_Task description_:
An exact copy of each line below is needed, with no images in it.

BEGIN Provided entries

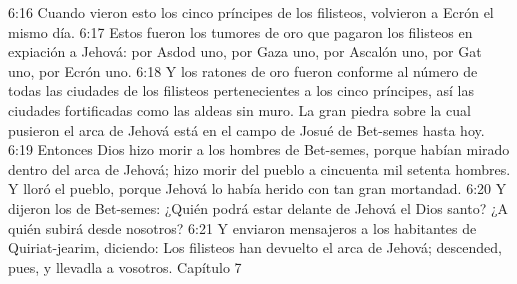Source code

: 6:16 Cuando vieron esto los cinco príncipes de los filisteos, volvieron a Ecrón el mismo día.  
6:17 Estos fueron los tumores de oro que pagaron los filisteos en expiación a Jehová: por Asdod uno, por Gaza uno, por Ascalón uno, por Gat uno, por Ecrón uno.  
6:18 Y los ratones de oro fueron conforme al número de todas las ciudades de los filisteos pertenecientes a los cinco príncipes, así las ciudades fortificadas como las aldeas sin muro. La gran piedra sobre la cual pusieron el arca de Jehová está en el campo de Josué de Bet-semes hasta hoy.  
6:19 Entonces Dios hizo morir a los hombres de Bet-semes, porque habían mirado dentro del arca de Jehová; hizo morir del pueblo a cincuenta mil setenta hombres. Y lloró el pueblo, porque Jehová lo había herido con tan gran mortandad.  
6:20 Y dijeron los de Bet-semes: ¿Quién podrá estar delante de Jehová el Dios santo? ¿A quién subirá desde nosotros?  
6:21 Y enviaron mensajeros a los habitantes de Quiriat-jearim, diciendo: Los filisteos han devuelto el arca de Jehová; descended, pues, y llevadla a vosotros.  
Capítulo 7 

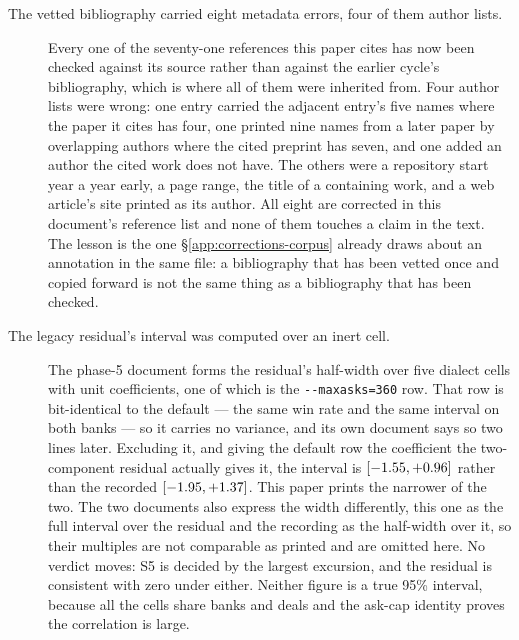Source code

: \begin{description}
\item[The vetted bibliography carried eight metadata errors, four of them author lists.] Every one of
  the seventy-one references this paper cites has now been checked against its source rather
  than against the earlier cycle's bibliography, which is where all of them were inherited from. Four
  author lists were wrong: one entry carried the adjacent entry's five names where the paper it cites
  has four, one printed nine names from a later paper by overlapping authors where the cited preprint
  has seven, and one added an author the cited work does not have. The others were a repository start
  year a year early, a page range, the title of a containing work, and a web article's site printed as
  its author. All eight are corrected in this document's reference list and none of them touches a
  claim in the text. The lesson is the one \S\ref{app:corrections-corpus} already draws about an
  annotation in the same file: a bibliography that has been vetted once and copied forward is not the
  same thing as a bibliography that has been checked.

\item[The legacy residual's interval was computed over an inert cell.] The phase-5 document forms
  the residual's half-width over five dialect cells with unit coefficients, one of which is the
  \texttt{-{}-maxasks=360} row. That row is bit-identical to the default --- the same win rate and
  the same interval on both banks --- so it carries no variance, and its own document says so two
  lines later. Excluding it, and giving the default row the coefficient the two-component residual
  actually gives it, the interval is
  $[\vsevenLegacyResidualLo, \vsevenLegacyResidualHi]$ rather than the recorded
  $[\vsevenLegacyResidualRecordedLo, \vsevenLegacyResidualRecordedHi]$. This paper prints the
  narrower of the two. The two documents also express the width differently, this one as the full
  interval over the residual and the recording as the half-width over it, so their multiples are not
  comparable as printed and are omitted here. No verdict moves:
  S5 is decided by the largest excursion, and the residual is consistent with zero under either.
  Neither figure is a true 95\% interval, because all the cells share banks and deals and the
  ask-cap identity proves the correlation is large.


\end{description}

END Provided entries

_Your solution_:
Source code

: 6:16 Cuando vieron esto los cinco príncipes de los filisteos, volvieron a Ecrón el mismo día.  
6:17 Estos fueron los tumores de oro que pagaron los filisteos en expiación a Jehová: por Asdod uno, por Gaza uno, por Ascalón uno, por Gat uno, por Ecrón uno.  
6:18 Y los ratones de oro fueron conforme al número de todas las ciudades de los filisteos pertenecientes a los cinco príncipes, así las ciudades fortificadas como las aldeas sin muro. La gran piedra sobre la cual pusieron el arca de Jehová está en el campo de Josué de Bet-semes hasta hoy.  
6:19 Entonces Dios hizo morir a los hombres de Bet-semes, porque habían mirado dentro del arca de Jehová; hizo morir del pueblo a cincuenta mil setenta hombres. Y lloró el pueblo, porque Jehová lo había herido con tan gran mortandad.  
6:20 Y dijeron los de Bet-semes: ¿Quién podrá estar delante de Jehová el Dios santo? ¿A quién subirá desde nosotros?  
6:21 Y enviaron mensajeros a los habitantes de Quiriat-jearim, diciendo: Los filisteos han devuelto el arca de Jehová; descended, pues, y llevadla a vosotros.  
Capítulo 7 

Source code

: \begin{description}
\item[The vetted bibliography carried eight metadata errors, four of them author lists.] Every one of
  the seventy-one references this paper cites has now been checked against its source rather
  than against the earlier cycle's bibliography, which is where all of them were inherited from. Four
  author lists were wrong: one entry carried the adjacent entry's five names where the paper it cites
  has four, one printed nine names from a later paper by overlapping authors where the cited preprint
  has seven, and one added an author the cited work does not have. The others were a repository start
  year a year early, a page range, the title of a containing work, and a web article's site printed as
  its author. All eight are corrected in this document's reference list and none of them touches a
  claim in the text. The lesson is the one \S\ref{app:corrections-corpus} already draws about an
  annotation in the same file: a bibliography that has been vetted once and copied forward is not the
  same thing as a bibliography that has been checked.

\item[The legacy residual's interval was computed over an inert cell.] The phase-5 document forms
  the residual's half-width over five dialect cells with unit coefficients, one of which is the
  \texttt{-{}-maxasks=360} row. That row is bit-identical to the default --- the same win rate and
  the same interval on both banks --- so it carries no variance, and its own document says so two
  lines later. Excluding it, and giving the default row the coefficient the two-component residual
  actually gives it, the interval is
  $[\vsevenLegacyResidualLo, \vsevenLegacyResidualHi]$ rather than the recorded
  $[\vsevenLegacyResidualRecordedLo, \vsevenLegacyResidualRecordedHi]$. This paper prints the
  narrower of the two. The two documents also express the width differently, this one as the full
  interval over the residual and the recording as the half-width over it, so their multiples are not
  comparable as printed and are omitted here. No verdict moves:
  S5 is decided by the largest excursion, and the residual is consistent with zero under either.
  Neither figure is a true 95\% interval, because all the cells share banks and deals and the
  ask-cap identity proves the correlation is large.


\end{description}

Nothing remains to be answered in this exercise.